Plain-text document sources:
════════════════

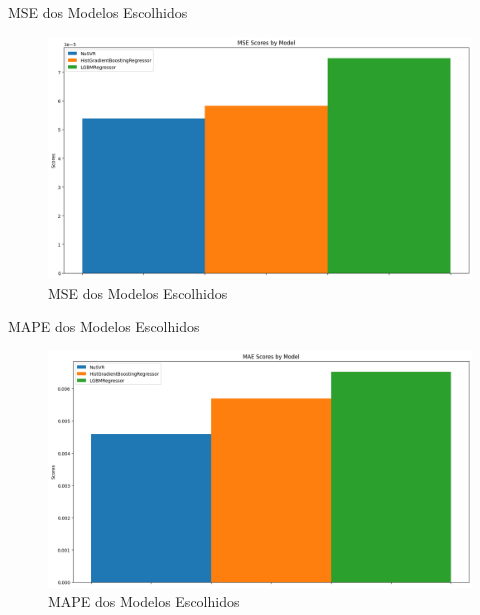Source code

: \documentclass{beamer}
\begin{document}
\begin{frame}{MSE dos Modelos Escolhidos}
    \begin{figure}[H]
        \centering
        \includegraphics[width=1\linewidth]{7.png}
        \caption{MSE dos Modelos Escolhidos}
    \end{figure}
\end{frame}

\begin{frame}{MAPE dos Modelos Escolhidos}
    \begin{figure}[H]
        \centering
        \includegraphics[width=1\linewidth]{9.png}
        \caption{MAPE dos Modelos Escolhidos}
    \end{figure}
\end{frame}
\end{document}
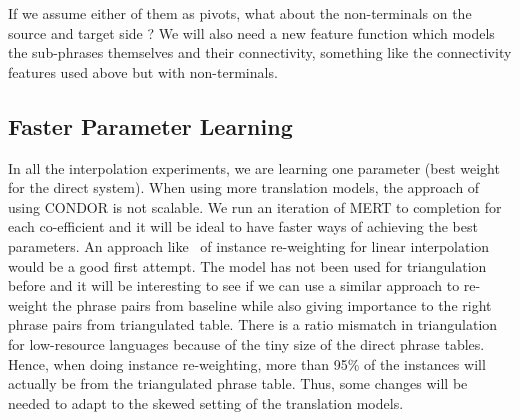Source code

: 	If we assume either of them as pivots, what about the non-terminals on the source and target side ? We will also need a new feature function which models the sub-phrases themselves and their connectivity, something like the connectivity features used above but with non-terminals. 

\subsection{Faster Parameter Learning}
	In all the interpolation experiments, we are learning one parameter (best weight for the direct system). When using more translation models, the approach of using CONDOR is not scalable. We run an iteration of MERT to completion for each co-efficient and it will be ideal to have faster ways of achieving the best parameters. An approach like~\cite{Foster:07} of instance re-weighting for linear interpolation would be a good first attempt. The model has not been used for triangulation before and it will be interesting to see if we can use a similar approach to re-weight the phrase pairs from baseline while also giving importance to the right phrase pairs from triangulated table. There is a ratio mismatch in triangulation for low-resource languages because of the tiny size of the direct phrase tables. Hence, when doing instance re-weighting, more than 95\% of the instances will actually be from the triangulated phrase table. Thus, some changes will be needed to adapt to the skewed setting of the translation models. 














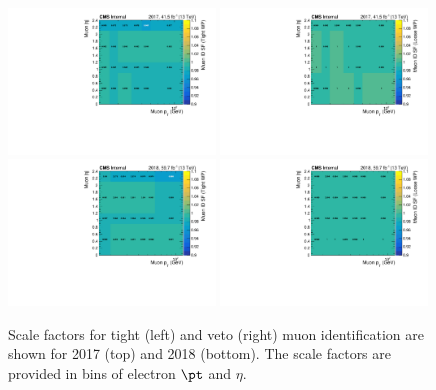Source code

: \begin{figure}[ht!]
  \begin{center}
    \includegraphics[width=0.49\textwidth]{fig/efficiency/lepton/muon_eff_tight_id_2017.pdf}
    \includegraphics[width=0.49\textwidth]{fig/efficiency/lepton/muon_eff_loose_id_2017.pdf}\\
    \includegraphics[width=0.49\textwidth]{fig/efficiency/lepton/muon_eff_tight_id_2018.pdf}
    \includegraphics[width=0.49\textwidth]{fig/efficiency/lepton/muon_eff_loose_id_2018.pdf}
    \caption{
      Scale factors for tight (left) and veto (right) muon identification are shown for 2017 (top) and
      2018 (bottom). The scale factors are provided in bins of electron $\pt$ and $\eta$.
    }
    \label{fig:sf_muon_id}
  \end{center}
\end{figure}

════════════════

* [WORK ORDER]
Your response should be each line that includes the word "textwidth", copied from the records.

* [COMPLETED EXERCISE]
    \includegraphics[width=0.49\textwidth]{fig/efficiency/lepton/muon_eff_tight_id_2017.pdf}
    \includegraphics[width=0.49\textwidth]{fig/efficiency/lepton/muon_eff_loose_id_2017.pdf}\\
    \includegraphics[width=0.49\textwidth]{fig/efficiency/lepton/muon_eff_tight_id_2018.pdf}
    \includegraphics[width=0.49\textwidth]{fig/efficiency/lepton/muon_eff_loose_id_2018.pdf}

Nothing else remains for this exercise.